The percentage of Singapore residents who consider themselves financially ready for retirement is the lowest not only in the Asia-Pacific region, but the lowest in the world.

(More precisely, the lowest out of 53 countries covered in the study - but 53 countries is a large number of countries and a pretty good proxy for the whole world).

How come the Straits Times propaganda department goofed up so badly? This is a bad mistake. The second article should have been suppressed. PM Lee will probably be quite displeased.


Anonymous said...

They did not goof up. This is prove that our media is free and unbiased. Hehehe

But mMr Wang, seriously, you think many Singaporeans will read and know the difference? Or even connect them up? Sigh...

Anonymous said...

But, they fool most, if not all, the naive people all the time!

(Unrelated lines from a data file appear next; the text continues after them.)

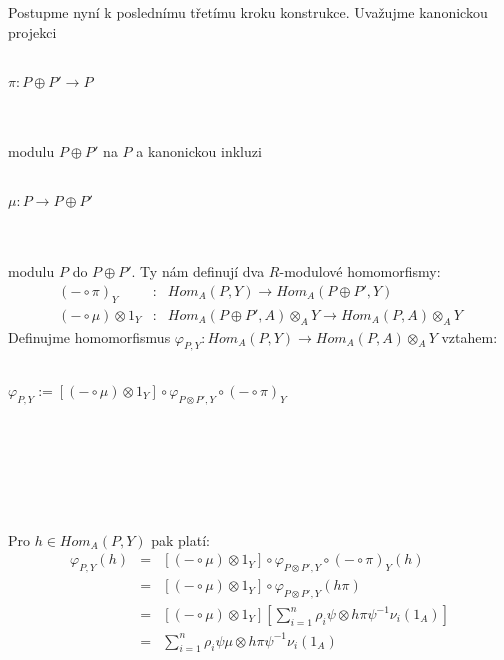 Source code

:        Postupme nyní k poslednímu třetímu kroku konstrukce. Uvažujme kanonickou 
       projekci \\\\
       \centerline{$\pi : P\oplus P'\rightarrow P$} \\\\
       modulu $P\oplus P'$ na $P$ a kanonickou inkluzi \\\\
       \centerline{$\mu : P\rightarrow P\oplus P'$} \\\\
       modulu $P$ do $P\oplus P'$. Ty nám definují dva $R$-modulové 
       homomorfismy: 
       \begin{eqnarray}
         (-\circ\pi)_Y &:& Hom_A(P,Y)\rightarrow Hom_A(P\oplus P', Y) \nonumber \\
         (-\circ\mu)\otimes 1_Y &:& Hom_A(P\oplus P', A)\otimes_A Y \to Hom_A(P, A)\otimes_A Y \nonumber
       \end{eqnarray}
       Definujme homomorfismus $\varphi_{P,Y}:Hom_A(P,Y)\rightarrow Hom_A(P,A)\otimes_A Y$ vztahem: \\\\
       \centerline{$\varphi_{P,Y}:= [(-\circ\mu)\otimes 1_Y] \circ \varphi_{P\otimes P',Y} \circ (-\circ\pi)_Y$}      
       \\\\  
         \centerline{}\\\\\\
       Pro $h\in Hom_A(P,Y)$ pak platí:
       \begin{eqnarray}
         \varphi_{P,Y}(h) &=& [(-\circ\mu)\otimes 1_Y] \circ \varphi_{P\otimes P',Y} \circ (-\circ\pi)_Y (h)  \nonumber \\
         &=& [(-\circ\mu)\otimes 1_Y]\circ\varphi_{P\otimes P',Y} (h\pi)  \nonumber \\
         &=& [(-\circ\mu)\otimes 1_Y][\sum_{i=1}^n\rho_i\psi\otimes h\pi\psi^{-1}\nu_i(1_A)]  \nonumber \\
         &=& \sum_{i=1}^n\rho_i\psi\mu\otimes h\pi\psi^{-1}\nu_i(1_A) \nonumber
       \end{eqnarray}


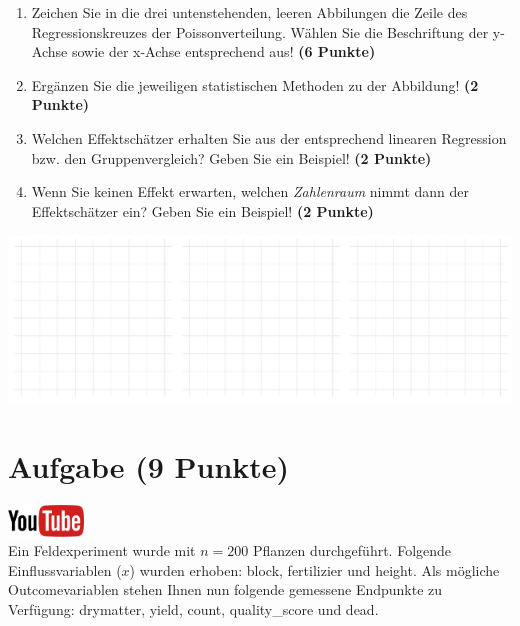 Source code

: \documentclass[a4paper, 9pt]{scrartcl}\usepackage[]{graphicx}\usepackage[]{xcolor}
\makeatletter
\def\maxwidth{ %
  \ifdim\Gin@nat@width>\linewidth
    \linewidth
  \else
    \Gin@nat@width
  \fi
}
\makeatother
\begin{document}
\begin{enumerate}
\item Zeichen Sie in die drei untenstehenden, leeren Abbilungen die Zeile des
  Regressionskreuzes der Poissonverteilung. W{\"a}hlen Sie die Beschriftung der
  y-Achse sowie der x-Achse entsprechend aus! \textbf{(6 Punkte)}
\item Erg{\"a}nzen Sie die jeweiligen statistischen Methoden zu der Abbildung! \textbf{(2 Punkte)}
\item Welchen Effektsch{\"a}tzer erhalten Sie aus der entsprechend linearen
  Regression bzw. den Gruppenvergleich? Geben Sie ein Beispiel! \textbf{(2 Punkte)}
\item Wenn Sie keinen Effekt erwarten, welchen \textit{Zahlenraum} nimmt dann
  der Effektsch{\"a}tzer ein? Geben Sie ein Beispiel! \textbf{(2 Punkte)}
\end{enumerate}



{\centering \includegraphics[width=\maxwidth]{img/regression-01-1} 

}



 
\clearpage

\section{Aufgabe \hfill (9 Punkte)}

\hfill\href{https://youtu.be/AwQEcQWLFCw}{\includegraphics[width =
  2cm]{img/youtube}}\\[1Ex]



Ein Feldexperiment wurde mit $n = 200$ Pflanzen durchgef{\"u}hrt. Folgende
Einflussvariablen ($x$) wurden erhoben: block, fertilizier und height. Als m{\"o}gliche Outcomevariablen stehen Ihnen nun
folgende gemessene Endpunkte zu Verf{\"u}gung: drymatter, yield, count, quality\_score und dead.
\end{document}

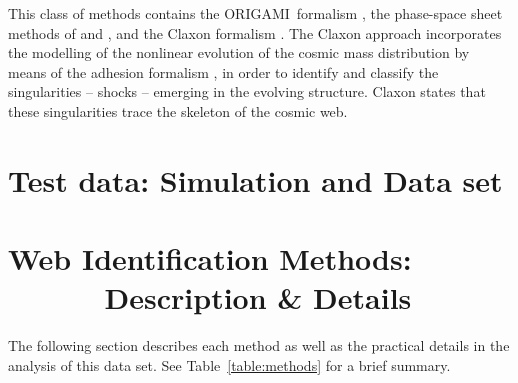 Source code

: \documentclass[useAMS,usenatbib]{mnras}
\newcommand{\origami}{\textsc{ORIGAMI}}
\begin{document}
\begin{itemize}
This class of methods contains the \origami\ formalism \citep{falck2012,falck2015}, the phase-space sheet methods of \cite{shandarin2011} 
\citep[also see][]{Ramachandara_Shandarin:15} and \cite{abel2012}, and the Claxon formalism \citep{hidding2017}. The Claxon approach incorporates the modelling of 
the nonlinear evolution of the cosmic mass distribution by means of the adhesion 
formalism \citep{gurbatov1989,hidding2012}, in order to identify and classify the singularities -- shocks -- emerging 
in the evolving structure. Claxon states that these singularities trace the skeleton of the cosmic web. 
\end{itemize}
\section{Test data:  Simulation and Data set}


\section{Web Identification Methods:\ \ \  \\ \ \ \ \ \ \ Description \& Details}
The following section describes each method as well as the practical details in the analysis of this data set. See Table~\ref{table:methods} for a brief summary.

%
\bigskip




%
\end{document}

Anon is right. Singaporeans read, know but never bother to connect the dots to see the true picture.

When people follow blindly, the odds are they become blind eventually.

Anonymous said...

It's OK what, they publish as it is, if that was what PM Lee really said. And also what the Nielsen's Global Aging Report said.

Everything has pros and cons, so can you also said this is contradicting itself?

I list out my strengths and weaknesses, so am I also contradicting myself?


Anonymous said...

Maybe got mole in the editorial department.

Anonymous said...

it's ok ... i dun read newspaper anyway ... lol

Anonymous said...

Sad that Singapore holds such a world record. This is a consequence of a couple of different things. Firstly, the inadequate CPF system. Secondly, the high cost of living. Thirdly, the lack of social welfare.

And all of these are the result of our government's wonderful policies.

TopSage said...

Life of a Singaporean Peasant

They promised a Swiss standard of life,
Forgot to tell us its only for themselves.
Commoners struggle for life,
As housing bleeds CPF dry.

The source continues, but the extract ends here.